- **Work request**: Exact copy, pictures excluded: reproduce every record below.

━━━━━ Data for processing ━━━━━

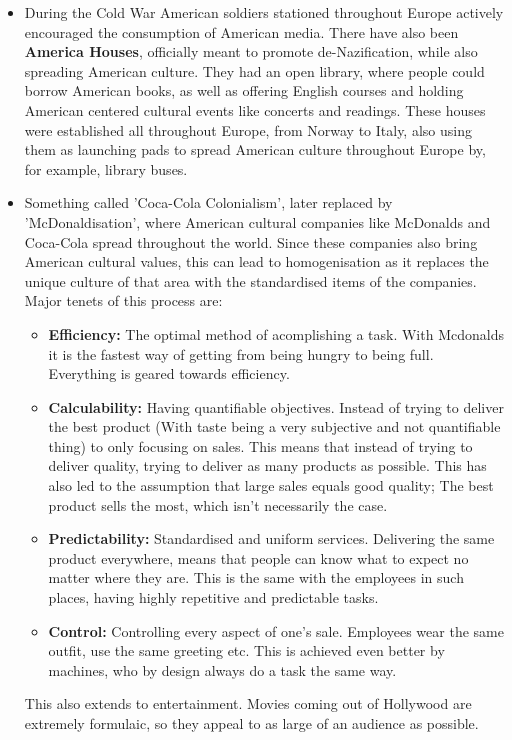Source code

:\documentclass{article}
\begin{document}
	\begin{itemize}
		\item{During the Cold War American soldiers stationed throughout Europe actively encouraged the consumption of American media. There have also been \textbf{America Houses}, officially meant to promote de-Nazification, while also spreading American culture. They had an open library, where people could borrow American books, as well as offering English courses and holding American centered cultural events like concerts and readings. These houses were established all throughout Europe, from Norway to Italy, also using them as launching pads to spread American culture throughout Europe by, for example, library buses.}
		\item{Something called 'Coca-Cola Colonialism', later replaced by 'McDonaldisation', where American cultural companies like McDonalds and Coca-Cola spread throughout the world. Since these companies also bring American cultural values, this can lead to homogenisation as it replaces the unique culture of that area with the standardised items of the companies. Major tenets of this process are:
		\begin{itemize}
			\item{\textbf{Efficiency:} The optimal method of acomplishing a task. With Mcdonalds it is the fastest way of getting from being hungry to being full. Everything is geared towards efficiency.}
			\item{\textbf{Calculability:} Having quantifiable objectives. Instead of trying to deliver the best product (With taste being a very subjective and not quantifiable thing) to only focusing on sales. This means that instead of trying to deliver quality, trying to deliver as many products as possible. This has also led to the assumption that large sales equals good quality; The best product sells the most, which isn't necessarily the case.}
		 	\item{\textbf{Predictability:} Standardised and uniform services. Delivering the same product everywhere, means that people can know what to expect no matter where they are. This is the same with the employees in such places, having highly repetitive and predictable tasks.}
		 	\item{\textbf{Control:} Controlling every aspect of one's sale. Employees wear the same outfit, use the same greeting etc. This is achieved even better by machines, who by design always do a task the same way.}
		 \end{itemize}}	
		 This also extends to entertainment. Movies coming out of Hollywood are extremely formulaic, so they appeal to as large of an audience as possible.
	\end{itemize}
\end{document}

━━━━━

- **Result for this exercise**:
Source code

:\documentclass{article}
\begin{document}
	\begin{itemize}
		\item{During the Cold War American soldiers stationed throughout Europe actively encouraged the consumption of American media. There have also been \textbf{America Houses}, officially meant to promote de-Nazification, while also spreading American culture. They had an open library, where people could borrow American books, as well as offering English courses and holding American centered cultural events like concerts and readings. These houses were established all throughout Europe, from Norway to Italy, also using them as launching pads to spread American culture throughout Europe by, for example, library buses.}
		\item{Something called 'Coca-Cola Colonialism', later replaced by 'McDonaldisation', where American cultural companies like McDonalds and Coca-Cola spread throughout the world. Since these companies also bring American cultural values, this can lead to homogenisation as it replaces the unique culture of that area with the standardised items of the companies. Major tenets of this process are:
		\begin{itemize}
			\item{\textbf{Efficiency:} The optimal method of acomplishing a task. With Mcdonalds it is the fastest way of getting from being hungry to being full. Everything is geared towards efficiency.}
			\item{\textbf{Calculability:} Having quantifiable objectives. Instead of trying to deliver the best product (With taste being a very subjective and not quantifiable thing) to only focusing on sales. This means that instead of trying to deliver quality, trying to deliver as many products as possible. This has also led to the assumption that large sales equals good quality; The best product sells the most, which isn't necessarily the case.}
		 	\item{\textbf{Predictability:} Standardised and uniform services. Delivering the same product everywhere, means that people can know what to expect no matter where they are. This is the same with the employees in such places, having highly repetitive and predictable tasks.}
		 	\item{\textbf{Control:} Controlling every aspect of one's sale. Employees wear the same outfit, use the same greeting etc. This is achieved even better by machines, who by design always do a task the same way.}
		 \end{itemize}}	
		 This also extends to entertainment. Movies coming out of Hollywood are extremely formulaic, so they appeal to as large of an audience as possible.
	\end{itemize}
\end{document}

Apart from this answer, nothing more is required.